Он делал всё что мог этими двумя руками, и часто, то хрипя, то пуская петуха, но всё же вполне сносно, более того, пленительно, благодаря внутренней музыкальности и вдохновенной правильности выражения присоединял к ним ещё и свой поющий голос. Обрывая одно и берясь за другое, он перескакивал с пятого на десятое, потому что память его хранила неисчислимое множество творений и одно тотчас же ассоциировалось с другим, но главным образом потому, что он был одержим страстью сравнивать, открывать соотношения, прослеживать влияния, обнажать путаные сцепления, образующие культуру. Это доставляло ему огромную радость, и он готов был часами посвящать ученика в то, как французы влияли на русских, итальянцы на немцев, немцы на французов. Он заставлял его слушать, что было в Гуно от Шумана, в Цезаре Франке от Листа, как Дебюсси преломлял Мусоргского и где «вагнерианствовали» д'Энди и Шабрие. И также необходимо для него было показывать, что между современниками — даже столь различными по своей природе, как Чайковский и Брамс, — взаимосвязь существует уже в силу того, что они современники. Он играл ему отрывки из одного, которые с таким же успехом могли принадлежать другому. У Брамса, которого Кречмар ставил очень высоко, он демонстрировал тяготение к архаическому, к староцерковным ладам, и то, как этот аскетический элемент преображался в сумрачное богатство звучаний, в тёмное их изобилие. Он обращал внимание ученика и на то, что в такого рода романтике, при явственной её близости к Баху, принцип голосоведения сталкивается с модуляционно-красочным и оттесняет его. И всё же это неподлинная самостоятельность голосов, ненастоящая полифония. Но её, собственно, не было уже и у Баха; правда, у него мы видим контрапунктические приёмы, унаследованные от времён преобладания вокального стиля, но по природе своей он был гармонизатором, и только гармонизатором, — им он был уже как создатель темперированного клавира, этой предпосылки всего новейшего гармонически-модуляционного искусства, и его гармонический контрапункт по существу имел не больше общего со старинным вокальным многоголосием, чем Генделево аккордовое альфреско.

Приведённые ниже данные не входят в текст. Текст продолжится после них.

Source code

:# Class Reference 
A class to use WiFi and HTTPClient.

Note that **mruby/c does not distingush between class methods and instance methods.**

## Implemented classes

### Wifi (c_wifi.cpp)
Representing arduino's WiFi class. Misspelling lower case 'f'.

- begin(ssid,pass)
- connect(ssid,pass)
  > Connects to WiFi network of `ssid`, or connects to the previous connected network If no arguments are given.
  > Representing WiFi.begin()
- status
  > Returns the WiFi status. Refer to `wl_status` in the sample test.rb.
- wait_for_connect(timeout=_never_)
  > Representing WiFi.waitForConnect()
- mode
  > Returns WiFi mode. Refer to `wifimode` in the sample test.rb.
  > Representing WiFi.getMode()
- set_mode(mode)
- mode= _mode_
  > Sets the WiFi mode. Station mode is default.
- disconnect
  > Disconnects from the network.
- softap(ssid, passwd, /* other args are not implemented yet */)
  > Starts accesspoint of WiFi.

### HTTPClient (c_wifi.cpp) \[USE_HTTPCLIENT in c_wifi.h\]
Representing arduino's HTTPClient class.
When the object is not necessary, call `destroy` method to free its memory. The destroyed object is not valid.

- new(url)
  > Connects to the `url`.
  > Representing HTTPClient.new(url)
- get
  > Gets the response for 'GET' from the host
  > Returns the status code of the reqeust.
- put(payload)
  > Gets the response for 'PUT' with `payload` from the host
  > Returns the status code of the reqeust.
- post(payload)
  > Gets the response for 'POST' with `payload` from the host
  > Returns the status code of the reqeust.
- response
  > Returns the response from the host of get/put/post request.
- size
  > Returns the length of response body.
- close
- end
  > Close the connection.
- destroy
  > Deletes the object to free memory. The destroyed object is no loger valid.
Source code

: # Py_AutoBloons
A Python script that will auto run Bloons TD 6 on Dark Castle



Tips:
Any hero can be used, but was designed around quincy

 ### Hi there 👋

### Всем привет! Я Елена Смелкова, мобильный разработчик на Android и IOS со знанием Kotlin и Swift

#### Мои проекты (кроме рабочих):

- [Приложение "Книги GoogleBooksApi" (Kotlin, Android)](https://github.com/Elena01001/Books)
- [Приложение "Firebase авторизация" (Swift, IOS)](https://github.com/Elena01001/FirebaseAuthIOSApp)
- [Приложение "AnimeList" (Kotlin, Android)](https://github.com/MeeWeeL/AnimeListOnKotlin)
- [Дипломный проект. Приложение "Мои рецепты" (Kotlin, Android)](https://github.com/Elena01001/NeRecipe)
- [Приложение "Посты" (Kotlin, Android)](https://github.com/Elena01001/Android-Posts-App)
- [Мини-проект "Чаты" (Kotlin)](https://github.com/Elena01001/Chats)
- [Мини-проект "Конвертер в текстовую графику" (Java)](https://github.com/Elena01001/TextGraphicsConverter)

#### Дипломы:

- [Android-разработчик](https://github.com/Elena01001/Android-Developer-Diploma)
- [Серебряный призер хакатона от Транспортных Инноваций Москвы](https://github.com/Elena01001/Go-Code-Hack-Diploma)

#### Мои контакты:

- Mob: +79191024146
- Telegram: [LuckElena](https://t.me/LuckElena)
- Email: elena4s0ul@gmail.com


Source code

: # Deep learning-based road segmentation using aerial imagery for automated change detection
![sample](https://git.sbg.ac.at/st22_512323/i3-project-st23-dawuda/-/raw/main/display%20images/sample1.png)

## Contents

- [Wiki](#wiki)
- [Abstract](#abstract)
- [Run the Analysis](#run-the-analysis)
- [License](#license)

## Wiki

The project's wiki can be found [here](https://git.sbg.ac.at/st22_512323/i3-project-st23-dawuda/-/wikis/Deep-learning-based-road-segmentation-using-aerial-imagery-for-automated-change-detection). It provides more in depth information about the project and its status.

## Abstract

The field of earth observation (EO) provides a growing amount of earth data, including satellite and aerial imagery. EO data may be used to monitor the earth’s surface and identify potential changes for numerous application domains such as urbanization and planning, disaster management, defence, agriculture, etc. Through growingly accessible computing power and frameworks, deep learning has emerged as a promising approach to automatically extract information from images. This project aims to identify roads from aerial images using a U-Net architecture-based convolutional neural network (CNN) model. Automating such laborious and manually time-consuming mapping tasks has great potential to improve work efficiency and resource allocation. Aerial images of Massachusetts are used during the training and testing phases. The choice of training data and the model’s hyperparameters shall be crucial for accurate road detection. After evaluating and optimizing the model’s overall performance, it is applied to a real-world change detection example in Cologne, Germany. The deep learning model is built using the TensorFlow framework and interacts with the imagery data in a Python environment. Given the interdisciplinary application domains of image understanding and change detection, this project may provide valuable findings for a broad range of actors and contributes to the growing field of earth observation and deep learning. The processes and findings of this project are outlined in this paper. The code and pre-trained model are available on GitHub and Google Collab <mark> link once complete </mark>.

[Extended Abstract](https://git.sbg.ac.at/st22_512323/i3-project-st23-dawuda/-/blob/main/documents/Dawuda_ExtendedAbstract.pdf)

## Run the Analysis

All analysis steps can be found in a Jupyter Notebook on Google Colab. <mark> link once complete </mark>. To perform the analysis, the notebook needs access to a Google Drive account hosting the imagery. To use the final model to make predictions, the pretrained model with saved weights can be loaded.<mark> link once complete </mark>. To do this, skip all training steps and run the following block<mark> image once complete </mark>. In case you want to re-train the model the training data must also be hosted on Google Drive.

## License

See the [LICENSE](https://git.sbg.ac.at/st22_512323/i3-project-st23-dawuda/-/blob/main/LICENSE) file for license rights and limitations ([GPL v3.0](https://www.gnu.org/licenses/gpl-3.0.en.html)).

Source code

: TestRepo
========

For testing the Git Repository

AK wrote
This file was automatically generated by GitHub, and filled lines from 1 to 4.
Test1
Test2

Таким высказываниям особенно настороженно внимал Адриан. В разговоре со мною он нередко к ним возвращался.
— Проблема, стоявшая перед Бахом, гласила: «Как возможна гармонически осмысленная полифония?» У новейших музыкантов вопрос ставится несколько по-другому, а именно: «Как возможна гармония, обладающая видимостью полифонии?» Странное дело, это смахивает на угрызение совести — угрызение совести гомофонной музыки перед полифонической.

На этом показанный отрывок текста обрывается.